10. The AOC assembly as claimed in claim 1, wherein the two heat conducting covers have horizontal top walls hinged in such condition that the two heat conducting covers are selectedly in an open position where the heat conducting covers are removable and in a close position where the heat conducting covers are screwed to each other.

11. The AOC assembly as claimed in claim 1, wherein the at least one PC board defines a through hole, a surface on which plural high power components are mounted around the through hole, and an opposite surface facing one of the heat conducting covers which forms a protrusion extending into the through hole and approaching said high power components for heat spreading.

12. An AOC assembly comprising: a horizontal substrate defining a top surface; a receptacle mounted on the top surface of the substrate and having a pair of upwardly opening slots extending in a longitudinal direction and juxtaposed in a transverse direction, the receptacle having a plurality of contacts arrayed besides opposite sides of the pair of upwardly opening slots; and an AOC comprising: a pair of vertical PC boards each equipped with a plurality of OE components for electro-optical conversion and photoelectric conversion and having a lower edge to be inserted into corresponding upwardly opening slots, the lower edge having a plurality of circuit pads on opposite sides thereof for making electrical connection with the substrate through the contacts of the receptacle when the lower edge of the PC board is inserted into corresponding slot of the receptacle; a pair of heat conducting covers receiving and fixing the pair of PC boards therein with the lower edge extending downwardly therefrom; and an optical cable assembly having a plurality of optical waveguides and a plurality of lens mechanisms each coupling with corresponding OE components of the PC boards.

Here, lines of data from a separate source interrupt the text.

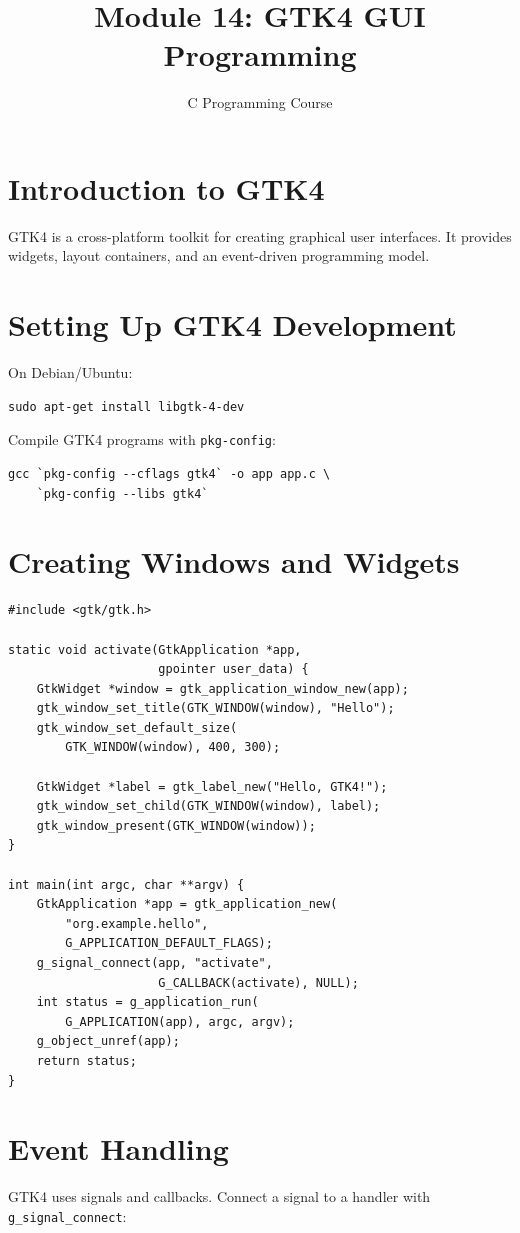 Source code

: \documentclass[11pt,a4paper]{article}
\title{Module 14: GTK4 GUI Programming}
\author{C Programming Course}
\date{}
\begin{document}
\maketitle
\thispagestyle{fancy}

\section{Introduction to GTK4}
GTK4 is a cross-platform toolkit for creating graphical user interfaces. It
provides widgets, layout containers, and an event-driven programming model.

\section{Setting Up GTK4 Development}
On Debian/Ubuntu:
\begin{verbatim}
sudo apt-get install libgtk-4-dev
\end{verbatim}

Compile GTK4 programs with \texttt{pkg-config}:
\begin{verbatim}
gcc `pkg-config --cflags gtk4` -o app app.c \
    `pkg-config --libs gtk4`
\end{verbatim}

\section{Creating Windows and Widgets}
\begin{lstlisting}
#include <gtk/gtk.h>

static void activate(GtkApplication *app,
                     gpointer user_data) {
    GtkWidget *window = gtk_application_window_new(app);
    gtk_window_set_title(GTK_WINDOW(window), "Hello");
    gtk_window_set_default_size(
        GTK_WINDOW(window), 400, 300);

    GtkWidget *label = gtk_label_new("Hello, GTK4!");
    gtk_window_set_child(GTK_WINDOW(window), label);
    gtk_window_present(GTK_WINDOW(window));
}

int main(int argc, char **argv) {
    GtkApplication *app = gtk_application_new(
        "org.example.hello",
        G_APPLICATION_DEFAULT_FLAGS);
    g_signal_connect(app, "activate",
                     G_CALLBACK(activate), NULL);
    int status = g_application_run(
        G_APPLICATION(app), argc, argv);
    g_object_unref(app);
    return status;
}
\end{lstlisting}

\section{Event Handling}
GTK4 uses signals and callbacks. Connect a signal to a handler with
\texttt{g\_signal\_connect}:
\end{document}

13. The AOC assembly as claimed in claim 12, wherein the AOC further comprises a board holder having two opposite vertical datum faces with the pair of PC boards respectively positioned thereon, the pair of heat conducting covers oppositely fixed to each other with the board holder and the two PC boards sandwiched therebetween.

14. The AOC assembly as claimed in claim 13, wherein each of the lens mechanisms has a plurality of optical lenses each aligned with one of the plurality of optical waveguides in the vertical direction and the plurality of optical waveguides fixed by the heat conducting covers to extend in the longitudinal direction outside the heat conducting covers.

15. An AOC assembly comprising: a pair of printed circuit boards spaced from each other in a transverse direction and extending along a longitudinal direction perpendicular to said transverse direction; each of said printed circuit boards being equipped with a plurality of circuit pads around a bottom edge region thereof for reception within an electrical connector, at least one lens mechanism mounted upon an inner surface of the printed circuit board and facing toward another inner surface of the other printed circuit board; a pair of optical cables coupled to the corresponding lens mechanisms, respectively, said pair of optical cables extending initially between said pair of printed circuit boards and successively out of said pair of printed circuit boards in the longitudinal direction for external connection; and a set of heat conductive cover shielding upper portions of said pair of printed circuit boards while exposing the bottom edge regions of said pair of printed circuit boards for reception within the electrical connector.

16. The AOC assembly as claimed in claim 15, wherein said set of heat conductive cover further covers said pair of optical cables between said pair of printed circuit boards.

17. The AOC assembly as claimed in claim 16, wherein each of said optical cables spans in said transverse direction.

18. The AOC assembly as claimed in claim 17, wherein said pair of optical cables are arranged in a stacked manner in a vertical direction perpendicular to both said transverse direction and said longitudinal direction.